Since there are no answers, and someone can see it, I had the same problem, and here is the solution:
Using the edgeNGrams tokenizer .
You need to change the index and mapping settings.
Here is an example of settings:
"settings" : { "index" : { "analysis" : { "analyzer" : { "ngram_analyzer" : { "type" : "custom", "stopwords" : "_none_", "filter" : [ "standard", "lowercase", "asciifolding", "word_delimiter", "no_stop", "ngram_filter" ], "tokenizer" : "standard" }, "default" : { "type" : "custom", "stopwords" : "_none_", "filter" : [ "standard", "lowercase", "asciifolding", "word_delimiter", "no_stop" ], "tokenizer" : "standard" } }, "filter" : { "no_stop" : { "type" : "stop", "stopwords" : "_none_" }, "ngram_filter" : { "type" : "edgeNGram", "min_gram" : "2", "max_gram" : "20" } } } } }
Of course, you must adapt the analyzers for your own use.
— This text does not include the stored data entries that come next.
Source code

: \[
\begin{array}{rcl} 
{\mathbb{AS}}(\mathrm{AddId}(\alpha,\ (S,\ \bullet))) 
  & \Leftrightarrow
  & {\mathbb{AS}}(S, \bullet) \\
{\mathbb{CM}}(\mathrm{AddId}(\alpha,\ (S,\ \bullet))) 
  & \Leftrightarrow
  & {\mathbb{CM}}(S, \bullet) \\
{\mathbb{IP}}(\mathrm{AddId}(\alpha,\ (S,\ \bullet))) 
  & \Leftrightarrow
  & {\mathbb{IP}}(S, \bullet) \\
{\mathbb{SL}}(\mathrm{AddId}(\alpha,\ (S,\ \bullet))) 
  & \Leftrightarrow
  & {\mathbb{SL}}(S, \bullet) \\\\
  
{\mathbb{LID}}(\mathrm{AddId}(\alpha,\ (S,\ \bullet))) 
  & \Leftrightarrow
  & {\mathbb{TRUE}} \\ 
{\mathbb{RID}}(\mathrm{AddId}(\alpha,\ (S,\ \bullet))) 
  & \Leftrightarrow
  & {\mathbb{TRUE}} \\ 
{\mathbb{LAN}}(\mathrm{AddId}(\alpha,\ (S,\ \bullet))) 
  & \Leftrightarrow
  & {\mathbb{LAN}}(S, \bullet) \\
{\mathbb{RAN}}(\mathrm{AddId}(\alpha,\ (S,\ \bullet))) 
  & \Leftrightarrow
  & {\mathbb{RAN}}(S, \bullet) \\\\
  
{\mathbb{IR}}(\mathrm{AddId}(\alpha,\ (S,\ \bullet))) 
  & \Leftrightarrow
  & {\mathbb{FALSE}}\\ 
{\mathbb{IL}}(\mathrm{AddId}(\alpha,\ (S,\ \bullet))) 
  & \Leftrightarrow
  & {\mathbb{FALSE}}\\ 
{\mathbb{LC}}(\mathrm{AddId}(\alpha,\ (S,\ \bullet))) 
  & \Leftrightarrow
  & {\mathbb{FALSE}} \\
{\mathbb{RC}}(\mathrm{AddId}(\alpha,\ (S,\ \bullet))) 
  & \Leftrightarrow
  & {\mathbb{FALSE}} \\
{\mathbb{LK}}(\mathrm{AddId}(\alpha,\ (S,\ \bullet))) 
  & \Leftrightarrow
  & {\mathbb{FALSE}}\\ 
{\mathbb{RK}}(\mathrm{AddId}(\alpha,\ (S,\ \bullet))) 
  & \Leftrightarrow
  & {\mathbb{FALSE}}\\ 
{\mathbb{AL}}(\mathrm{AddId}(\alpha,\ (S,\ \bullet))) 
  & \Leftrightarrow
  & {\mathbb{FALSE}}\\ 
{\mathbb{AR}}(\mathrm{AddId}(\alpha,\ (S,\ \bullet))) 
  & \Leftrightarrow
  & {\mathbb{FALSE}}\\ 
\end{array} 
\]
You might want to leave the analyzer intact by default or add an ngram filter to it so that you don't have to change the mappings. This last decision will mean that all fields in your index will receive an ngram filter.
And to display:
"mappings" : { "patient" : { "properties" : { "name" : { "type" : "string", "analyzer" : "ngram_analyzer" }, "address" : { "type" : "string", "analyzer" : "ngram_analyzer" } } } }
Declare each field that you want to autocomplete with ngram_analyzer. Then the questions in your question should work. If you used anything else, I would be glad to hear about it.